Hartman v. Moore, 547 U.S. 250 (2006), is a decision by the Supreme Court of the United States involving the pleading standard for retaliatory prosecution claims against government officials. After a successful lobbying attempt by the CEO of a manufacturing company against competing devices that the US Postal Service supported, the CEO found himself the target of an investigation by US postal inspectors and a criminal prosecution that was dismissed for lack of evidence. The CEO then filed suit against the inspectors and other government officials for seeking to prosecute him in retaliation for exercising his First Amendment rights to criticize postal policy. The Court ruled 5-2 that to prove that the prosecution was caused by a retaliatory motive, the plaintiff bringing such a claim must allege and prove that the criminal charges were brought without probable cause.

== Background ==
===Campaign against USPS policies===
In the 1980s, William G. Moore, Jr. was the chief executive officer of Recognition Equipment Inc. (REI), which manufactured a multiline optical character reader for interpreting multiple lines of text. REI initially received some $50 million from the United States Postal Service to develop this technology for reading and sorting mail, but the U.S. Postmaster General and other postal officials were urging mail senders to use nine-digit ZIP codes ("Zip + 4"), which would provide enough routing information on one line of text to allow single-line scanning machines to sort mail by reading just that line.

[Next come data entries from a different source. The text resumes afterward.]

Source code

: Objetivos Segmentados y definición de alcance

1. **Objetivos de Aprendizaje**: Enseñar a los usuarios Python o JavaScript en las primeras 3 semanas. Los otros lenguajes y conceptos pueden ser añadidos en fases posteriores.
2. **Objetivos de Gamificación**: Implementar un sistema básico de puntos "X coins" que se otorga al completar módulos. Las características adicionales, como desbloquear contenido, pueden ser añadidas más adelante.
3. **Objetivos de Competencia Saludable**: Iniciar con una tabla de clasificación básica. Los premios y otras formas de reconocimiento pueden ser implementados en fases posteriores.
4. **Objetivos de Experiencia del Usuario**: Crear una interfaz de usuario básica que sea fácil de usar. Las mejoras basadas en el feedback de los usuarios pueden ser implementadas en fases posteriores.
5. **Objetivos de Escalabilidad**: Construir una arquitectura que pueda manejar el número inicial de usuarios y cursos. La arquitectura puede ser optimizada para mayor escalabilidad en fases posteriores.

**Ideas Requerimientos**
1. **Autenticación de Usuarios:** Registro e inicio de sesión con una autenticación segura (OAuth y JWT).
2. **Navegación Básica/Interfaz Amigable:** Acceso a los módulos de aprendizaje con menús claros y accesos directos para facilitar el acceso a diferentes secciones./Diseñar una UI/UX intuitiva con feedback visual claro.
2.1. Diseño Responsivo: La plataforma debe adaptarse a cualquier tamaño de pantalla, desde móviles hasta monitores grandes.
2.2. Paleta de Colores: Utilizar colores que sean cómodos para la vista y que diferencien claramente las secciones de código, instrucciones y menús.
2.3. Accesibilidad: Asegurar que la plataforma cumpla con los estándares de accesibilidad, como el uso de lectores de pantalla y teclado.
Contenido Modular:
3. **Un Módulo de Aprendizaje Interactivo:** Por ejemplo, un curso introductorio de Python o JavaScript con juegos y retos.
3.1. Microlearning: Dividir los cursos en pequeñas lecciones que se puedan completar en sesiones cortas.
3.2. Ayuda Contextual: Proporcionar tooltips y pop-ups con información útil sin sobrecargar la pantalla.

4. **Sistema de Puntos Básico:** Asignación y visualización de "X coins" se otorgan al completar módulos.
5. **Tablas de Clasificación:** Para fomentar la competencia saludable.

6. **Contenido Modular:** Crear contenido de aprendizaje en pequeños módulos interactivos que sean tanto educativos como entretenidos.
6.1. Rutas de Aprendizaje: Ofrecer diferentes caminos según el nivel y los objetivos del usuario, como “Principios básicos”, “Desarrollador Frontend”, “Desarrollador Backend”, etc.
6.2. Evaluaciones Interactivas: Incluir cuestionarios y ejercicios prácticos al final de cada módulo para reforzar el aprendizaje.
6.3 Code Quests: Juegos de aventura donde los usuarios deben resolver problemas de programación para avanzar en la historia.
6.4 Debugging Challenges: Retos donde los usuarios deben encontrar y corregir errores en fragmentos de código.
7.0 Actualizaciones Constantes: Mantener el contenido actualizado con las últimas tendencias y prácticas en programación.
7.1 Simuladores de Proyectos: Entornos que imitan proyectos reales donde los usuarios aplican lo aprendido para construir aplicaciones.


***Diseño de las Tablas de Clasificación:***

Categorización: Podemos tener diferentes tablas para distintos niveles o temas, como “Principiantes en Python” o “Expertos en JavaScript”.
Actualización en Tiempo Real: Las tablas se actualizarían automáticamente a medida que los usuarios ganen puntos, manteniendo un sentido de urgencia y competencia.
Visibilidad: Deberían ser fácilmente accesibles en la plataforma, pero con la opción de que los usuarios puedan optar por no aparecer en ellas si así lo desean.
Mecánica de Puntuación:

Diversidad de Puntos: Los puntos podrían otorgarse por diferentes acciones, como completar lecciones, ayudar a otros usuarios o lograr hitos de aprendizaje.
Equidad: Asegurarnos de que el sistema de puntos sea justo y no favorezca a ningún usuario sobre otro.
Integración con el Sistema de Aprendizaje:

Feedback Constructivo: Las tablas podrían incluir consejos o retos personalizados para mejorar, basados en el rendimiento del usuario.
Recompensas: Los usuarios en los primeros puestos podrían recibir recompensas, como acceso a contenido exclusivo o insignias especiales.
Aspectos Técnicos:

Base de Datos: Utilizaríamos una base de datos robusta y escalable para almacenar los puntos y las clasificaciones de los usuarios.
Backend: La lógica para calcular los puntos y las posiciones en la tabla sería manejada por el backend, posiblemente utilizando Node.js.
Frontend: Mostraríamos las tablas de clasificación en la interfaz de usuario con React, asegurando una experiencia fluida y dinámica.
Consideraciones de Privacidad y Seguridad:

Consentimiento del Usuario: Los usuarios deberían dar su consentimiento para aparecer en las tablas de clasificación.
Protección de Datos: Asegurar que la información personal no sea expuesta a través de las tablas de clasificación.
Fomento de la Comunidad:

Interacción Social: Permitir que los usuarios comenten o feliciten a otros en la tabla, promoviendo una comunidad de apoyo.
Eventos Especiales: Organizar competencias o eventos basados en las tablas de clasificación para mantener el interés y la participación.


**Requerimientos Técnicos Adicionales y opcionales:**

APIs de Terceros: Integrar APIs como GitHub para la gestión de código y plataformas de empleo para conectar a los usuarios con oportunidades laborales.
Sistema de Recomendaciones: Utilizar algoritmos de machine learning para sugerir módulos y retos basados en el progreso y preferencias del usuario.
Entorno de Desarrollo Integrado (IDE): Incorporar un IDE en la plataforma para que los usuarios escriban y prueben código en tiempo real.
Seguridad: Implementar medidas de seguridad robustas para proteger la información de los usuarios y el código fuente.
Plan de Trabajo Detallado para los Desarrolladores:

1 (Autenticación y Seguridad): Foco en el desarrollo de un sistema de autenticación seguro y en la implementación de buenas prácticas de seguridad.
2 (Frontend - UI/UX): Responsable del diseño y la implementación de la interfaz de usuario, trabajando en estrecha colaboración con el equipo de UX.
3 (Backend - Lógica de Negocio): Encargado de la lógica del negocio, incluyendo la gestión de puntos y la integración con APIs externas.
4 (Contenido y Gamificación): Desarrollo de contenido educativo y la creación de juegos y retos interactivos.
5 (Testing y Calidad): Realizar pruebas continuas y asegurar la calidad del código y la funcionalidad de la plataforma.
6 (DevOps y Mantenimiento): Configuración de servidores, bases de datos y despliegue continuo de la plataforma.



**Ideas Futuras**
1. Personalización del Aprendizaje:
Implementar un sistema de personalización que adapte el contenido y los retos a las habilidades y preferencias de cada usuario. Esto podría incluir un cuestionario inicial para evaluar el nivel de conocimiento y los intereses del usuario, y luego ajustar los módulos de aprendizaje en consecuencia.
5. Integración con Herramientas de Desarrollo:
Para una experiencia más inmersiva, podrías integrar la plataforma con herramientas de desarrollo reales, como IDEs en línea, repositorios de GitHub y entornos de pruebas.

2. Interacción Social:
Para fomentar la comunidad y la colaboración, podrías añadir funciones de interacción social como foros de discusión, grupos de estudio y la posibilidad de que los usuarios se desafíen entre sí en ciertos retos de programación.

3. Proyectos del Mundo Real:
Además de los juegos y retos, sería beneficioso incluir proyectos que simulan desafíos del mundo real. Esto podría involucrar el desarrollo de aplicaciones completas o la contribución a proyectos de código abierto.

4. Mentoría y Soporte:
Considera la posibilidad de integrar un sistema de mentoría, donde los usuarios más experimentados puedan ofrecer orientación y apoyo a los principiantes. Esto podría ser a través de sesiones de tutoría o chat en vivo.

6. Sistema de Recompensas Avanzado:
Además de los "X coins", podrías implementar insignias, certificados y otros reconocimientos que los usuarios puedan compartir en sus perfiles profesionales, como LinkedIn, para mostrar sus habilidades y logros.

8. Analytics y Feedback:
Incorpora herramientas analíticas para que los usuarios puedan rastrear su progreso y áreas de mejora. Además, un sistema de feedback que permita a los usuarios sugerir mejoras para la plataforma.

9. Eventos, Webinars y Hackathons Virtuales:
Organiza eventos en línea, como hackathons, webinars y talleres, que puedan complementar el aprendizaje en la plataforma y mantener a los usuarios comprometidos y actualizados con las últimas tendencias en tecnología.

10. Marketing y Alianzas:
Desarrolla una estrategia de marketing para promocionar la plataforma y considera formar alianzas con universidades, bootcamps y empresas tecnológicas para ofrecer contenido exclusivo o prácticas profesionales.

Many Members of Congress and federal research officers had reservations about the Postal Service's Zip + 4 policy and its intended reliance on single-line readers, in part because of the foreign sources of the equipment. Moore built on this opposition by lobbying Congress, testifying before congressional committees, and supporting a "Buy American" rider to the Postal Service's 1985 appropriations bill. Moore alleged that he and REI had received requests from the Postmaster General to be quiet, yet his company proceeded to support its agenda and hired a public relations firm recommended by a Postal Service official.

===Investigation and prosecution===
The campaign succeeded, and in July 1985 the Postal Service embraced multiline technology. However, the Postal Service's ensuing order of multiline equipment (valued between $250–400 million) went to a competing firm. Moore and REI were also soon the target of two investigations by postal inspectors. The first looked into the purported payment of kickbacks by the PR firm to the official who recommended its services, and the second sought to document REI's possibly improper role in the search for a new Postmaster General.

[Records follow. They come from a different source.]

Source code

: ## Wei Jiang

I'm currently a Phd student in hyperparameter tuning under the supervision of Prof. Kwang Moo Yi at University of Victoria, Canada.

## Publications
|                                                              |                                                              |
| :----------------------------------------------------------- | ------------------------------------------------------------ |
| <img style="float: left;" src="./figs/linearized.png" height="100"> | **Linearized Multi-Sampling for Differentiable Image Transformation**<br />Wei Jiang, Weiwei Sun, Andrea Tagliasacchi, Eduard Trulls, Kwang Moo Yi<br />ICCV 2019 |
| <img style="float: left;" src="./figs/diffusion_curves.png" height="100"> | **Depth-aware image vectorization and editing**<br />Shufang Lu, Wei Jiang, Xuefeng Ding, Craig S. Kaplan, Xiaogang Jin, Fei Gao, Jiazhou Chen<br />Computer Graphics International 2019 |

Notwithstanding very limited evidence linking Moore and REI to any wrongdoing, an Assistant United States Attorney decided to bring criminal charges against them, and in 1988 the grand jury indicted Moore, REI, and REI's vice president. At the close of the Government's case, after six weeks of trial, however, the District Court concluded that there was a "complete lack of direct evidence" connecting the defendants to any of the criminal wrongdoing alleged, and it granted the REI defendants' motion for judgment of acquittal.

===Moore's lawsuit===
Moore then brought an action in the United States District Court for the Northern District of Texas for civil liability under Bivens v. Six Unknown Named Agents, 403 U.S. 388 (1971), against the prosecutor and five postal inspectors. His complaint raised five causes of action, including the claim that the prosecutor and the inspectors had engineered his criminal prosecution in retaliation for criticism of the Postal Service, thus violating the First Amendment. Moore argued that the postal inspectors launched a criminal investigation against him well before any suspicion of the two schemes actually arose, that the inspectors targeted him for his lobbying activities, and that they pressured the United States Attorney's Office to have him indicted. He also sought recovery from the federal government of the United States under the Federal Tort Claims Act (FTCA). The District Court dismissed the claims against the Assistant United States Attorney in accordance with the absolute immunity for prosecutorial judgment, and rejected an abuse of process claim against the inspectors.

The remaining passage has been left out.